第70章 許さない。
クボタと直史のことなど知らない明は、いつものように登校して、ナツキたちの元へ行った。事件は放課後起こった。
「え、江川さん」
クボタが明に話しかけた。明も直史と同じく、「へ?」と言いそうになった。
「ちょっと、話があるんだ。校舎の裏で話そう」
言われるがままに明はクボタに付いて行った。
「話って、何?」
「き、君は和泉くんのことが好きなのかい?」
クボタの声は裏返っていた。
「何でそんなこと訊くの?」
クボタは手をもじもじと動かしながら、
「僕、僕、江川さんのことが好きなんだ」
と告白した。明は目を丸くした。クボタが、私のことを?
「私を?」
「そうだ」
「……ごめん。私は、和泉と付き合ってるから」
クボタは一瞬目を大きくさせ、口を真一文字に閉じて何かに耐えている様子を見せた。沈黙が重い。
「……ない」
「え?」
「そんなの僕は許さない!」
クボタが急に声を張り上げたので明は驚いた。
「許さない信じない許さない信じない」
ぶつぶつと言うクボタ。明は気味が悪くなった。里恵がまさしく身体を張ってまで守った人は、こんな人間だったのか。思えば、明はクボタのことを何にも知らなかった。口を利いたことすらなかったかもしれない。
「クボタくん……」
「待ってて、江川さん。僕が、助けてあげるからね」
初めてクボタが笑った。そして、そこから走り去っていった。クボタは何かするつもりじゃないのか? 明は不安になった。クボタが直史に罵詈雑言などを浴びせたりしたら……そんなの避けたい。明は直史の住むマンションへと足を向けることにした。
直史の住む部屋に行くと、彼の母親が出た。
「すみません、直史くんいますか?」
「ごめんね。直史なら今クラスメイトから電話がかかってきて出かけてしまったの」
「クボタ、ですか?」
「え、ええ、そうだけど」
「どこに行ったか分かりませんか?」
「さあ」
やっぱり、クボタは直史に何か言う気だ。でも、どこへ。もしかしたら里恵が何か聞いているかもしれない。明は屋上に上がった。
「おう、今日は遅かったな」
「今日は、明ちゃん」
里恵と斐羅がいた。
「和泉、どこにいるか知らない?」
「ああ、直史ならさっき顔出して丸山公園に行くっていってたぞ。誰かに呼び出されたって言ってたけど……まさか、女子に告白されてたりしてな」
「相手、クボタなの!」
明の叫びに里恵が眉をひそめた。明はクボタから告白されたこと、意味深な言葉を残していったことを早口で説明した。

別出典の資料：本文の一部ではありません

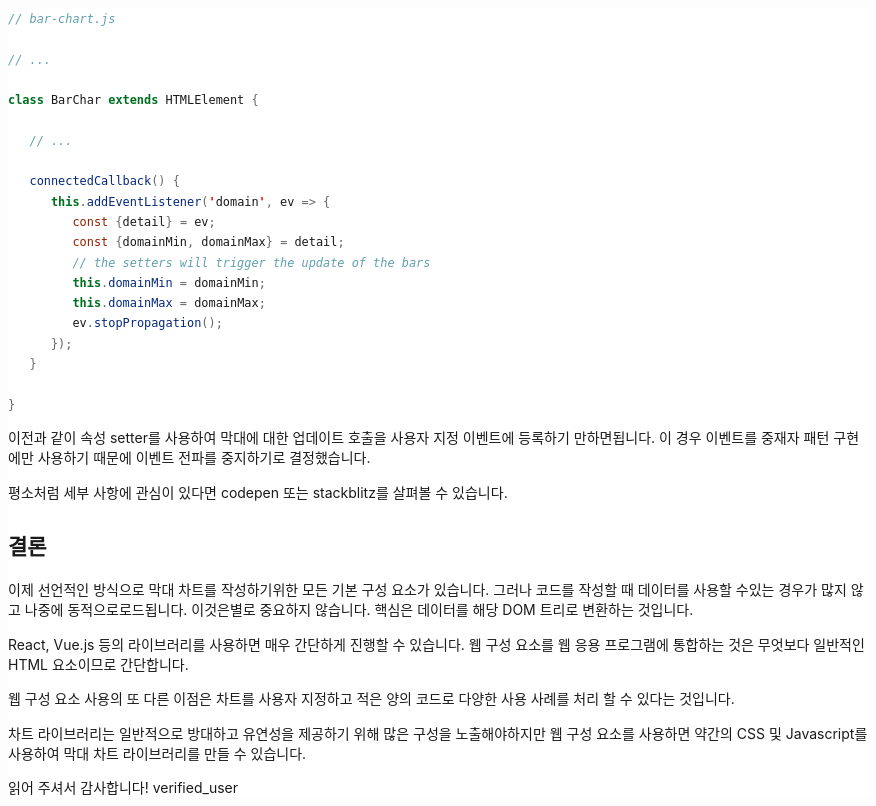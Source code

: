 
```java
// bar-chart.js

// ...

class BarChar extends HTMLElement {

   // ... 

   connectedCallback() {
      this.addEventListener('domain', ev => {
         const {detail} = ev;
         const {domainMin, domainMax} = detail;
         // the setters will trigger the update of the bars
         this.domainMin = domainMin;  
         this.domainMax = domainMax;
         ev.stopPropagation();
      });
   }

}
```

이전과 같이 속성 setter를 사용하여 막대에 대한 업데이트 호출을 사용자 지정 이벤트에 등록하기 만하면됩니다.
 이 경우 이벤트를 중재자 패턴 구현에만 사용하기 때문에 이벤트 전파를 중지하기로 결정했습니다.
 

평소처럼 세부 사항에 관심이 있다면 codepen 또는 stackblitz를 살펴볼 수 있습니다.
 

## 결론
 

이제 선언적인 방식으로 막대 차트를 작성하기위한 모든 기본 구성 요소가 있습니다.
 그러나 코드를 작성할 때 데이터를 사용할 수있는 경우가 많지 않고 나중에 동적으로로드됩니다.
 이것은별로 중요하지 않습니다. 핵심은 데이터를 해당 DOM 트리로 변환하는 것입니다.
 

React, Vue.js 등의 라이브러리를 사용하면 매우 간단하게 진행할 수 있습니다.
 웹 구성 요소를 웹 응용 프로그램에 통합하는 것은 무엇보다 일반적인 HTML 요소이므로 간단합니다.
 

웹 구성 요소 사용의 또 다른 이점은 차트를 사용자 지정하고 적은 양의 코드로 다양한 사용 사례를 처리 할 수 있다는 것입니다.
 

차트 라이브러리는 일반적으로 방대하고 유연성을 제공하기 위해 많은 구성을 노출해야하지만 웹 구성 요소를 사용하면 약간의 CSS 및 Javascript를 사용하여 막대 차트 라이브러리를 만들 수 있습니다.
 

읽어 주셔서 감사합니다!
 verified_user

「直史なら、何言われても大丈夫だと思うけど……喧嘩になったらマズいもんな。一応行ってみるか?」
「うん。そうしよう」
「私も行く」
と斐羅が言った。明たちは、丸山公園へ足を向けた。
「で、クボタ、何の用だ?」
直史がクボタに訊いた。
「江川さん、和泉くんのこと好きだって言ってたよ」
「へ、へえ」
クボタの言葉の意図が読めない。
「江川さん、可哀想。和泉くんが暴力で支配しているんじゃないのか」
「何言ってるんだよ、クボタ」
「裸にして、嫌がる江川さんに無理やり挿れたりしてるんだろ」
クボタからそんな言葉が出てきたのに直史は驚いた。
「そんなこと、してねえよ」
「僕は、君を許さない」
そう言ってクボタは持っていた手提げから何かを取り出した。近くで遊んでいた子どもは、それを見て悲鳴を上げ公園から逃げ出した。直史の身体から血の気が引く。
「クボタ、何のつもりだよ」
「許さないよ、僕」
クボタがにじり寄る。彼は、笑っていた。狂っている。直史はそう感じた。
「クボタ!」
声のした方を振り向くと、明、里恵、斐羅がいた。
「クボタ、やめてよ!」
明が叫んだ。
「江川、こっち来るな!」
直史も叫んだ。明たちが直史を守ろうとして走り寄ってくる。
「江川さん、今僕が君を幸せにしてあげるからね」
「嫌! やめて!」
クボタが直史にそれを向けて走り出す。
「駄目!」
包丁が、服を破り、血を滲ませる。
「斐羅あああ!」
里恵が叫んだ。直史を庇った斐羅に、包丁が刺さっていた。